Evet! Belki de bir kadının gölgesin de doğdu her şey. Tüm yalnızlığımızı çevreleyen bir anaç tanrıdır gördüğün şey. Korkusuz bir annenin yarattıkları… Gökyüzüne sığar mı sanıyorsun çocukları? Sanki korkmuş bir küçük bebektir, beslenen irademiz. Korkularımızı bir eteğin altında geçer zannederiz.

Nafile! Korkularımız beslenir hep içimizde. Bir kadının eteği gibidir evren denilen şey. Şey, her şeye dönüşüverir bir anda, onun tanrısal tenin de.
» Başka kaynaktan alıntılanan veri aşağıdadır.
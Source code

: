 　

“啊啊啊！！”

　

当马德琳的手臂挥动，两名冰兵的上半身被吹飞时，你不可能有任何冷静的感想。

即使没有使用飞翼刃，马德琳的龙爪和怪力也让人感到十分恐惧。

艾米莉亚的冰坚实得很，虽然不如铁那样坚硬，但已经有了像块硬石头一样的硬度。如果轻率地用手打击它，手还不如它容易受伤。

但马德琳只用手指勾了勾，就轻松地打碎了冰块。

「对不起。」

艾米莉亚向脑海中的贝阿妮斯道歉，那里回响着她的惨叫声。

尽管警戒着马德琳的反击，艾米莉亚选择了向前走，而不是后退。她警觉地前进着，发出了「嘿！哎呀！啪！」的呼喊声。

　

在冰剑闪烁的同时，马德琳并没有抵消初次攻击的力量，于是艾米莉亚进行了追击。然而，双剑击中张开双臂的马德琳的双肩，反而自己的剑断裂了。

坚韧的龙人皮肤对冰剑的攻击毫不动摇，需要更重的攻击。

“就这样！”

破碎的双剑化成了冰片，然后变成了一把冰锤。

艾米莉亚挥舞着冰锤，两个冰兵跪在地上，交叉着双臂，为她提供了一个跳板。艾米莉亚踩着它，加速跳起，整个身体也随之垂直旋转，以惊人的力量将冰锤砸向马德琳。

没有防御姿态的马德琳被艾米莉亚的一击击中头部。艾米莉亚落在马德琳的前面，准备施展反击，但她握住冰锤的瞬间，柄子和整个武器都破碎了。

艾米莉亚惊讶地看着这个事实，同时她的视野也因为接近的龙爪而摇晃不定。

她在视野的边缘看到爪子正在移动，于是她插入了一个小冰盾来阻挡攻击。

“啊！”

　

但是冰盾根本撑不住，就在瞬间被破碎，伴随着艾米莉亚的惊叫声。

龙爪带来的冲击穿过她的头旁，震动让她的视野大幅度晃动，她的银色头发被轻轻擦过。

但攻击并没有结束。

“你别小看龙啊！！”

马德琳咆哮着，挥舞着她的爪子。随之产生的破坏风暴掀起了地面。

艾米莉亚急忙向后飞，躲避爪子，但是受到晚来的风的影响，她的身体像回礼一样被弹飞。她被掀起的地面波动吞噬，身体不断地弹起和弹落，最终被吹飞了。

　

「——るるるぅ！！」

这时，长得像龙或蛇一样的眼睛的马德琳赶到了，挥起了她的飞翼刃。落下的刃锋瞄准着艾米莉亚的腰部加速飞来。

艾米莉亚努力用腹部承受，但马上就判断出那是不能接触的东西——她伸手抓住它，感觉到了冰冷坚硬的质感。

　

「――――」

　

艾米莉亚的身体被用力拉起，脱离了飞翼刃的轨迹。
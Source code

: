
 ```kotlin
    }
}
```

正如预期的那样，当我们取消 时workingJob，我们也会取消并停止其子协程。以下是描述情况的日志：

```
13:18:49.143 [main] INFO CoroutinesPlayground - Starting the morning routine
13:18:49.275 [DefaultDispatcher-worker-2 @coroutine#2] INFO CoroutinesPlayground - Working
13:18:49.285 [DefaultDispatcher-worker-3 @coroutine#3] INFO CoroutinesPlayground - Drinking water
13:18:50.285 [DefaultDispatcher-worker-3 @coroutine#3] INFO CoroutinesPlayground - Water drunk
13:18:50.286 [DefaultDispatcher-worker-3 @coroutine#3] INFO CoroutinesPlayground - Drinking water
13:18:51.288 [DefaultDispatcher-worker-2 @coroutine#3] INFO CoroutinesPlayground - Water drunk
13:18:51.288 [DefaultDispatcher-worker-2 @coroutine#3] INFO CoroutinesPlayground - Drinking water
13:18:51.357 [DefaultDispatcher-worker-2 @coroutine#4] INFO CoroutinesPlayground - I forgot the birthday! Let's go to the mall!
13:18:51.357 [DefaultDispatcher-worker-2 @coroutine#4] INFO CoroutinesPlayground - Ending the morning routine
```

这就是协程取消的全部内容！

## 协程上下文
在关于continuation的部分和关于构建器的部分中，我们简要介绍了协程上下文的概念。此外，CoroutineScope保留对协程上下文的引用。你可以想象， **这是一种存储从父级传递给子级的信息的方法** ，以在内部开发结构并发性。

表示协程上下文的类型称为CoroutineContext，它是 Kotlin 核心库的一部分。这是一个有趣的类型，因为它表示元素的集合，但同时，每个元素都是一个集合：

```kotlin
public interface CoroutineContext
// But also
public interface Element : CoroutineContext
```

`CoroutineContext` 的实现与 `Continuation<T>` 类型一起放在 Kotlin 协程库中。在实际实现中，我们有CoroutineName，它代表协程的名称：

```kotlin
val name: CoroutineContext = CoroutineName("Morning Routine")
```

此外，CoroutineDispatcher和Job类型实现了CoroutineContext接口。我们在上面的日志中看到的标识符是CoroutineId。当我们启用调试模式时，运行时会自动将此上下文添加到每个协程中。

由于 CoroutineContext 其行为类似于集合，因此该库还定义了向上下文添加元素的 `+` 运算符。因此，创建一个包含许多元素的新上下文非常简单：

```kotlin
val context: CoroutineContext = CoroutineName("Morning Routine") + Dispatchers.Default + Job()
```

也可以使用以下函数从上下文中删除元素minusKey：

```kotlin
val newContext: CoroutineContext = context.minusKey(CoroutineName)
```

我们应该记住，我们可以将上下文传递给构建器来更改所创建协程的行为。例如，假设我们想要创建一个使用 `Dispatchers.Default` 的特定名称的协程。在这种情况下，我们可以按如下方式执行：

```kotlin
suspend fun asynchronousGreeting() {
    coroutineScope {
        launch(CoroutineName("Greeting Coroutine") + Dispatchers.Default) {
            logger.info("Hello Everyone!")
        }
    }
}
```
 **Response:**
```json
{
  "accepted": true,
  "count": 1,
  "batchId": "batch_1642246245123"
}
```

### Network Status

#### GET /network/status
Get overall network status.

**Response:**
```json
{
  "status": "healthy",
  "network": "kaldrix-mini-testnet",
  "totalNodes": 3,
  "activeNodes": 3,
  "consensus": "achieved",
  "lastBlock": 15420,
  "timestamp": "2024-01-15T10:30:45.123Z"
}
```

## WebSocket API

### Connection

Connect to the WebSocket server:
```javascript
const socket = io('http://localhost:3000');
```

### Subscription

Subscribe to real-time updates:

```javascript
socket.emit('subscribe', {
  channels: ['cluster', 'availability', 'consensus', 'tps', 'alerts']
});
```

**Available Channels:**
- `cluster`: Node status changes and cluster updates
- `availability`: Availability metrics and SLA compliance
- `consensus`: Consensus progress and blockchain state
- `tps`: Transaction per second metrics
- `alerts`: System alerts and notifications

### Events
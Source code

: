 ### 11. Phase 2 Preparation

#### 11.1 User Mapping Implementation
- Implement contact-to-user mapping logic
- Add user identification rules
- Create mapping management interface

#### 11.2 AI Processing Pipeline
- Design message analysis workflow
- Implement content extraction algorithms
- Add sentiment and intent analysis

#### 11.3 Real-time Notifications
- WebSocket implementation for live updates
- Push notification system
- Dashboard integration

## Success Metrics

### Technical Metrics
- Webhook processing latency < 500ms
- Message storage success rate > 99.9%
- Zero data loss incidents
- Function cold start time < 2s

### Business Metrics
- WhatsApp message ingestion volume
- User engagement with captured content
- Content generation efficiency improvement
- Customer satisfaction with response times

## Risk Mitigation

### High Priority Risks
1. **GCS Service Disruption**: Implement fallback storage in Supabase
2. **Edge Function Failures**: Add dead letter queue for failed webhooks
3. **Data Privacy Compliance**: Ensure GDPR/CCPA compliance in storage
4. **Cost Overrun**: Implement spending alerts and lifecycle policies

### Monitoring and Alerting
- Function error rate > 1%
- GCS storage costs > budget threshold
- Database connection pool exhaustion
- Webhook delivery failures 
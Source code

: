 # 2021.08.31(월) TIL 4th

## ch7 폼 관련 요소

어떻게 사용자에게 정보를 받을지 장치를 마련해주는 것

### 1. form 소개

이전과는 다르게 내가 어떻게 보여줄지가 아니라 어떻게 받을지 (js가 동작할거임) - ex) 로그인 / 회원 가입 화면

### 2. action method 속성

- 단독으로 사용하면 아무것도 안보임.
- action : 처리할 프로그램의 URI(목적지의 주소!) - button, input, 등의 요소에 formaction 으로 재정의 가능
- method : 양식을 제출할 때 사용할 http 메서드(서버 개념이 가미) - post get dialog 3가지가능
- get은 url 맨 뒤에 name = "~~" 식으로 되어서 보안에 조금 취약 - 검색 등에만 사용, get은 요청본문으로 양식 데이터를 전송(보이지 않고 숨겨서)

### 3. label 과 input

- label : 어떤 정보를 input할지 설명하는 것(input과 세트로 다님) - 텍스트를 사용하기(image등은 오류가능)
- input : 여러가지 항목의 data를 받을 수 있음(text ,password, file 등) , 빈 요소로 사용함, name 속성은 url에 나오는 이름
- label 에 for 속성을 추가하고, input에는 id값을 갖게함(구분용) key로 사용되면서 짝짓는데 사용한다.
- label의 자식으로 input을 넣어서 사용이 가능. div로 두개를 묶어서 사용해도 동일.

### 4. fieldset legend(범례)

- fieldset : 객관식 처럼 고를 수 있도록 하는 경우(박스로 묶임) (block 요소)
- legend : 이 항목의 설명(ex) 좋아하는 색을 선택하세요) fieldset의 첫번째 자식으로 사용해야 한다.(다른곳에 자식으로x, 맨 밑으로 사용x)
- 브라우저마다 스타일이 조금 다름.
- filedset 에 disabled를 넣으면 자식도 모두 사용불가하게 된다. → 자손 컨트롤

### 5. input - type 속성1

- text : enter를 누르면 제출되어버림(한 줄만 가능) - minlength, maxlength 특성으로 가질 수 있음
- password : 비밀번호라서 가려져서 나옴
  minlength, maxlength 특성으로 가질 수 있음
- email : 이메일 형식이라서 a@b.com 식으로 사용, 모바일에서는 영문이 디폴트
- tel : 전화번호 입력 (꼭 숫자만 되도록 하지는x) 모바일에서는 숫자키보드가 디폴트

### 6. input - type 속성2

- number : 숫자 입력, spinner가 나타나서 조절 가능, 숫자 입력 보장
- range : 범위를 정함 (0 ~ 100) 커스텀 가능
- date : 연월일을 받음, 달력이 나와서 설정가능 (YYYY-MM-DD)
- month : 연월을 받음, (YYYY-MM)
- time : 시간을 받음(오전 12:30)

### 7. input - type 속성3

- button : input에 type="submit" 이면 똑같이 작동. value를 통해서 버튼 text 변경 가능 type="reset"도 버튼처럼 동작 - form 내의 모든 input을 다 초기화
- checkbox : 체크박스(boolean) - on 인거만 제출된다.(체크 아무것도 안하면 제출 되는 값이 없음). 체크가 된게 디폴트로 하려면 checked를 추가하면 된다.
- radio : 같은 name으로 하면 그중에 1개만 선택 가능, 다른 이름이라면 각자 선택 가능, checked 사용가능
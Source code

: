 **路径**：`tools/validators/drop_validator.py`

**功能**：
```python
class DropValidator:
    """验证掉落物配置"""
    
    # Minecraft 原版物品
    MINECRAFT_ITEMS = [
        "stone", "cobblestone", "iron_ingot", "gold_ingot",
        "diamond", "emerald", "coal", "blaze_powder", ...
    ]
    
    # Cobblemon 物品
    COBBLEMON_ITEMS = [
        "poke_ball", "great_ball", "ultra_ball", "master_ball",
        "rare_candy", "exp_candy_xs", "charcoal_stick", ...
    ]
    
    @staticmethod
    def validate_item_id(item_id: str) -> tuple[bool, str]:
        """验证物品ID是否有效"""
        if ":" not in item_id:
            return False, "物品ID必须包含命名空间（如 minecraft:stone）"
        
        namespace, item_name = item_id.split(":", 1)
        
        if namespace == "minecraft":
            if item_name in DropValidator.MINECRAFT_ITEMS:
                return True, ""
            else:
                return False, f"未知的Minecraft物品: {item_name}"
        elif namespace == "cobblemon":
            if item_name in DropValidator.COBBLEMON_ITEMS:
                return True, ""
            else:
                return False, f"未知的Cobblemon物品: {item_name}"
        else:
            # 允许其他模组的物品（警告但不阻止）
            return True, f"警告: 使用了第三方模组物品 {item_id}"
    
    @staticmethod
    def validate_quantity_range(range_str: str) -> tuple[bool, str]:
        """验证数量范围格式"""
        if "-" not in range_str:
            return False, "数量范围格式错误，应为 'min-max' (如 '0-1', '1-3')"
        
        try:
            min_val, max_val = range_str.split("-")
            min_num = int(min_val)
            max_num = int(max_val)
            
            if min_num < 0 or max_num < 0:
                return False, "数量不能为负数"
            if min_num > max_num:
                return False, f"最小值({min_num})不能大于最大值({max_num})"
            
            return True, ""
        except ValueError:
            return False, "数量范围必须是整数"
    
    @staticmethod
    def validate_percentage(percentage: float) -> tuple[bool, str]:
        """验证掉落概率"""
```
Ağız dolusu gülümseme… Ve kucakta geçen bir ağlama…
Artık korkma bu resimdeki sensin, senin korkmuş çocukluğun ve derin yaralarını sakladığın o etek altı maceran… Hâlbuki sen sadece ürkmüş bir bebeksin; henüz kucaktan inmeye yavaş yavaş alışan. Sinmiş bir hayalsin kadın tanrısallığında.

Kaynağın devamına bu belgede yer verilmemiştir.